Re: [prometheus-users] Correlation between snmp scrape time and massive rate output for ifHCInOctets

Ben Kochie Sat, 16 Mar 2024 02:38:09 -0700

You can also execute the query via the Prometheus compatible API.

https://prometheus.io/docs/prometheus/latest/querying/api/#instant-queries


The same can be done via the Grafana datasource API endpoint.

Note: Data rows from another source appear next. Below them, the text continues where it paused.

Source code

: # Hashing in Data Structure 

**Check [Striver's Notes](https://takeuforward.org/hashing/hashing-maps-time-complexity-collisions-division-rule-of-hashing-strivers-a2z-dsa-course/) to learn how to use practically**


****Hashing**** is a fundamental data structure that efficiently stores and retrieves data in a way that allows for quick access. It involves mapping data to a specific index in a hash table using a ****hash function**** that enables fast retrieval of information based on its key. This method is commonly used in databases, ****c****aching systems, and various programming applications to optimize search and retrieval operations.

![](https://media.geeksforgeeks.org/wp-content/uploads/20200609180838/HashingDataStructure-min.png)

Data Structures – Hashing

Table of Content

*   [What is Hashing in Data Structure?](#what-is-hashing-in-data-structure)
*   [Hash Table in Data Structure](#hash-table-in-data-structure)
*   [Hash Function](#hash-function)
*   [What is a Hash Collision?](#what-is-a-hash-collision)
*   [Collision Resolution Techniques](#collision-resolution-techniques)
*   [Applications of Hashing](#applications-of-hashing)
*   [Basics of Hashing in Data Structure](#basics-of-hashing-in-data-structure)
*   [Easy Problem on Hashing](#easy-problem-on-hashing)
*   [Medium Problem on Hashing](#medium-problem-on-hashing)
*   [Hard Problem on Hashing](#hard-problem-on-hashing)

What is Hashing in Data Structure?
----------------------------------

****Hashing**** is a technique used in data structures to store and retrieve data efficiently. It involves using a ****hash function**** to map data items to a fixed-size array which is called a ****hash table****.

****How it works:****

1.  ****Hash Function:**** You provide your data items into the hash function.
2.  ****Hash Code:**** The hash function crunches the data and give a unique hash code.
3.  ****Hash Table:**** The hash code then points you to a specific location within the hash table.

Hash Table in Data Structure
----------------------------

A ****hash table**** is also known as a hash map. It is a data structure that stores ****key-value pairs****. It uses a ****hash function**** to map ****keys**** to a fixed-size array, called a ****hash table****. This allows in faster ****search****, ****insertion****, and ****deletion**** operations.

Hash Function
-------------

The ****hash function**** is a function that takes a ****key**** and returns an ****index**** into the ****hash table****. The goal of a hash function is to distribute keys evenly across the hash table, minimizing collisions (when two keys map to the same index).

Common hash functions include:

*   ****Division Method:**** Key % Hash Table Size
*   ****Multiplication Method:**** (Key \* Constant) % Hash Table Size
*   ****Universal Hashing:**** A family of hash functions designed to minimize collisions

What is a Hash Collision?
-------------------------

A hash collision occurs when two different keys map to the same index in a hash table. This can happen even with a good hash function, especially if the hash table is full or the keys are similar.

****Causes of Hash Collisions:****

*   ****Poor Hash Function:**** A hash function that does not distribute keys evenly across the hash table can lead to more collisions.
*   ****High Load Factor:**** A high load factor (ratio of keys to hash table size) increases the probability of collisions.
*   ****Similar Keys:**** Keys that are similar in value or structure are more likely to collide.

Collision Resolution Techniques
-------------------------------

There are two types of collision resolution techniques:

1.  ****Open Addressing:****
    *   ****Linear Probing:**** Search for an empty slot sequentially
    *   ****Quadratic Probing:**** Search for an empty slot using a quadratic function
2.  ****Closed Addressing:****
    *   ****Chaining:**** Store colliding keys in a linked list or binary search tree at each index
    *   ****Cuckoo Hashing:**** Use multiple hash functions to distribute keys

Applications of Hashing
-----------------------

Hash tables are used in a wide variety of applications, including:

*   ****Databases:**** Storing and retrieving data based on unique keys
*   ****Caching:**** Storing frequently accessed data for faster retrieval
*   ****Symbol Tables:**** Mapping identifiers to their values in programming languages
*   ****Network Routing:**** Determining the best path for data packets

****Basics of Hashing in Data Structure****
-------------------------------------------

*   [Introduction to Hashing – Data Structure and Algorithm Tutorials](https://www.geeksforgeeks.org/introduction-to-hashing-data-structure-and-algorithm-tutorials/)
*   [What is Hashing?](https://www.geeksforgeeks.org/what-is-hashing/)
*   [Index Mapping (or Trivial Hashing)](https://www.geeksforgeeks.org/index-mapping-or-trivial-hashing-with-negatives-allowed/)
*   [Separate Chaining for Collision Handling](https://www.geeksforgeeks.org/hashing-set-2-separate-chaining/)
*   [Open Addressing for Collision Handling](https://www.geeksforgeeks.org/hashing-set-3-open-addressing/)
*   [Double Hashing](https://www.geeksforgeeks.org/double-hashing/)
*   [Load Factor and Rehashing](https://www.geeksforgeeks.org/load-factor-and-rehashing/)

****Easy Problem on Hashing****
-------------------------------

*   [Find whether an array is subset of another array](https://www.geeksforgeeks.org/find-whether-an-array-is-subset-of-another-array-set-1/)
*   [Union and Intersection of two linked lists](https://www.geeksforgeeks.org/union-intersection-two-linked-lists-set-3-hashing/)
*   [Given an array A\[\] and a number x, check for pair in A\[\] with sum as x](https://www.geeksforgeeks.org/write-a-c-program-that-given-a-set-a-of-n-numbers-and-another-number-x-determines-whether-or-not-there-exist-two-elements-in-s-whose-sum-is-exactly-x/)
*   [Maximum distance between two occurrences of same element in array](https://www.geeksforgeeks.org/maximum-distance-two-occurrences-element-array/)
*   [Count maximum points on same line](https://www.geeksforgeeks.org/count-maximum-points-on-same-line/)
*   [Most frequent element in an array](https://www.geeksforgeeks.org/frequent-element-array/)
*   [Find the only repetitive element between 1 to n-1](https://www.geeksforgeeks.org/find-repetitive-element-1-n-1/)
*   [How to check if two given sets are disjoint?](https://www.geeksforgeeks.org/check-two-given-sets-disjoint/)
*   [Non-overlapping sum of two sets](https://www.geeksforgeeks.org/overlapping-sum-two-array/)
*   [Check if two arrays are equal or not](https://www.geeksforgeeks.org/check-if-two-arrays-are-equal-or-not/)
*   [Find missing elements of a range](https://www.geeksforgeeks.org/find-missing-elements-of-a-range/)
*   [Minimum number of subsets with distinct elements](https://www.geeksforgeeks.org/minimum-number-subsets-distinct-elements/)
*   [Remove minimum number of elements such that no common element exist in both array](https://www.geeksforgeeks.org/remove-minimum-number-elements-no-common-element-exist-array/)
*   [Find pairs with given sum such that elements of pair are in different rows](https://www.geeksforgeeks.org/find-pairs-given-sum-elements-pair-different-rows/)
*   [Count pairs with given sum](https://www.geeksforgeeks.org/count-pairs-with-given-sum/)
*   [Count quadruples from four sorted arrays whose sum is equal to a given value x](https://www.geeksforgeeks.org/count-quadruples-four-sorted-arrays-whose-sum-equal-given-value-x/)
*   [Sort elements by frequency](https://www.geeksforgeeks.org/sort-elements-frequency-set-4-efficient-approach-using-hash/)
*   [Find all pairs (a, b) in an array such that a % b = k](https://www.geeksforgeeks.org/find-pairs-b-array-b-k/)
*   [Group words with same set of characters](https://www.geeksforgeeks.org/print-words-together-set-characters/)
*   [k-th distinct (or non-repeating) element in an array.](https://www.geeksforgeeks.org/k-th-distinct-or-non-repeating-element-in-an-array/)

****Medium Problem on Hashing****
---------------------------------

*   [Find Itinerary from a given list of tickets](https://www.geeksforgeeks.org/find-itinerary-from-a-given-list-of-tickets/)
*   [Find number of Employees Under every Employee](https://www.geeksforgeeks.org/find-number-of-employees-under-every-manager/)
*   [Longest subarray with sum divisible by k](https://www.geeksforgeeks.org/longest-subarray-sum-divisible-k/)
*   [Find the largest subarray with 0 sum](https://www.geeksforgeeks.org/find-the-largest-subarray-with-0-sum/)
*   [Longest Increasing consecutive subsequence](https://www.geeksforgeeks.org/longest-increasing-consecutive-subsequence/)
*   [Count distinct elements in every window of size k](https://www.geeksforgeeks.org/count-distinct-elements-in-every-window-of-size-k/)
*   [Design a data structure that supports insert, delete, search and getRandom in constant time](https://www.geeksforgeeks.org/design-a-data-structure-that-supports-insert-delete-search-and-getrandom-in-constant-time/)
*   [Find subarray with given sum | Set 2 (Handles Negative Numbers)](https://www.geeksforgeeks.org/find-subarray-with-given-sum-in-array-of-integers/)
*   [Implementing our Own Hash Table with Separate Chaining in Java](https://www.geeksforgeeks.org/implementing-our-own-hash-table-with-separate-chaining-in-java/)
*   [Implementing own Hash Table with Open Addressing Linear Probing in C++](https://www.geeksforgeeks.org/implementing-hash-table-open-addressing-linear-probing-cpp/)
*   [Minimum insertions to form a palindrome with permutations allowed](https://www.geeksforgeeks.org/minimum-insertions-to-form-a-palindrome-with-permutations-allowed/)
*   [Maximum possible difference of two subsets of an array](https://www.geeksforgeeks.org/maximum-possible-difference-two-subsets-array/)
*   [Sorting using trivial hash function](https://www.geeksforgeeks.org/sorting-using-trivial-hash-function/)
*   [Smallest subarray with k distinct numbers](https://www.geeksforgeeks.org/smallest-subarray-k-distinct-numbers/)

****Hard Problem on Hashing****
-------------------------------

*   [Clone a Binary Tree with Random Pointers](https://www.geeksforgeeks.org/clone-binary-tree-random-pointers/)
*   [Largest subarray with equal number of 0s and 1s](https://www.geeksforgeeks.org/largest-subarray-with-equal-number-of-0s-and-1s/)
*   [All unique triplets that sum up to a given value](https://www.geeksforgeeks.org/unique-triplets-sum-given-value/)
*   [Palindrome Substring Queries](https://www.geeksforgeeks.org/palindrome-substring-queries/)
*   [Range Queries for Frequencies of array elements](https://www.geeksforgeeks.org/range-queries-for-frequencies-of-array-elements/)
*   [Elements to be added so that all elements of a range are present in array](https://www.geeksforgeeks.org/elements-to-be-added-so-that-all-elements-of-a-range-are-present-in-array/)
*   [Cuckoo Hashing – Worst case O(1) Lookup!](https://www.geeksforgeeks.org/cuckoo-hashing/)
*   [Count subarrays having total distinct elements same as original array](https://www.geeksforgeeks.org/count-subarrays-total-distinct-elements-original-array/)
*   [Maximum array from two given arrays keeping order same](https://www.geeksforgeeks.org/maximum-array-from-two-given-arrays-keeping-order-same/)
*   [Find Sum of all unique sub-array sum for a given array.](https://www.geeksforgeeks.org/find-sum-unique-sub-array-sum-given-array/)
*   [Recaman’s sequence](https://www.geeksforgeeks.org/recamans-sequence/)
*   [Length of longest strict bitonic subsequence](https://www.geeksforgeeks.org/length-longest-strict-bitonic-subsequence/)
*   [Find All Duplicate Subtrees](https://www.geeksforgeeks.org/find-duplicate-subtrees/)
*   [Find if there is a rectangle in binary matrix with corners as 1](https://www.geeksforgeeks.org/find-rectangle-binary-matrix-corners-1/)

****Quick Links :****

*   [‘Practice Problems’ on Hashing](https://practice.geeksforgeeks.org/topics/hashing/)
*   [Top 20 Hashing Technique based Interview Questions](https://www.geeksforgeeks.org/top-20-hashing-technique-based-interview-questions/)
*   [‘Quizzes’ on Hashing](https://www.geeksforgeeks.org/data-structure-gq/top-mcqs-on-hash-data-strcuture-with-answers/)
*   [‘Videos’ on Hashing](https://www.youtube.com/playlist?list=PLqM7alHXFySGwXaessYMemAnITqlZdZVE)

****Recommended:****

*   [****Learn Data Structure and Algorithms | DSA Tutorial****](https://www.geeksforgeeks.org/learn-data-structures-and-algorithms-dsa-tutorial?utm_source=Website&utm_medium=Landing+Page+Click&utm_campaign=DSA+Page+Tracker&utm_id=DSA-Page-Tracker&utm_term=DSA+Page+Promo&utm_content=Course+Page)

> managed endpoint and then the other end supposedly deduplicates the
metrics

This is 99% likely the problem. The remote storage is deduplicating, but
it's flip-flopping between your two Prometheus instances data. Each
prometheus consistently psudo-randomizes the exact millisecond of the
scrape time to avoid load spikes on the targets. Since each Prometheus
instance is scraping at slightly different times, if the remote TSDB is
inserting one that is slightly older, a "newer" sample may actually be
slightly lower values from the devices. This tricks Prometheus into
thinking there was a counter reset, so it thinks there was the full
counter's value of data between the two scrapes.

There are a few options:
* Use only one Prometheus server for SNMP targets to avoid the
deduplication happening on your remote write storage.
* Setup a caching HTTP reverse proxy between your Prometheus instances and
the snmp_exporter with a cache TTL that matches your scrape interval.
* Wait for / contribute to SNMP walk caching in the snmp_exporter.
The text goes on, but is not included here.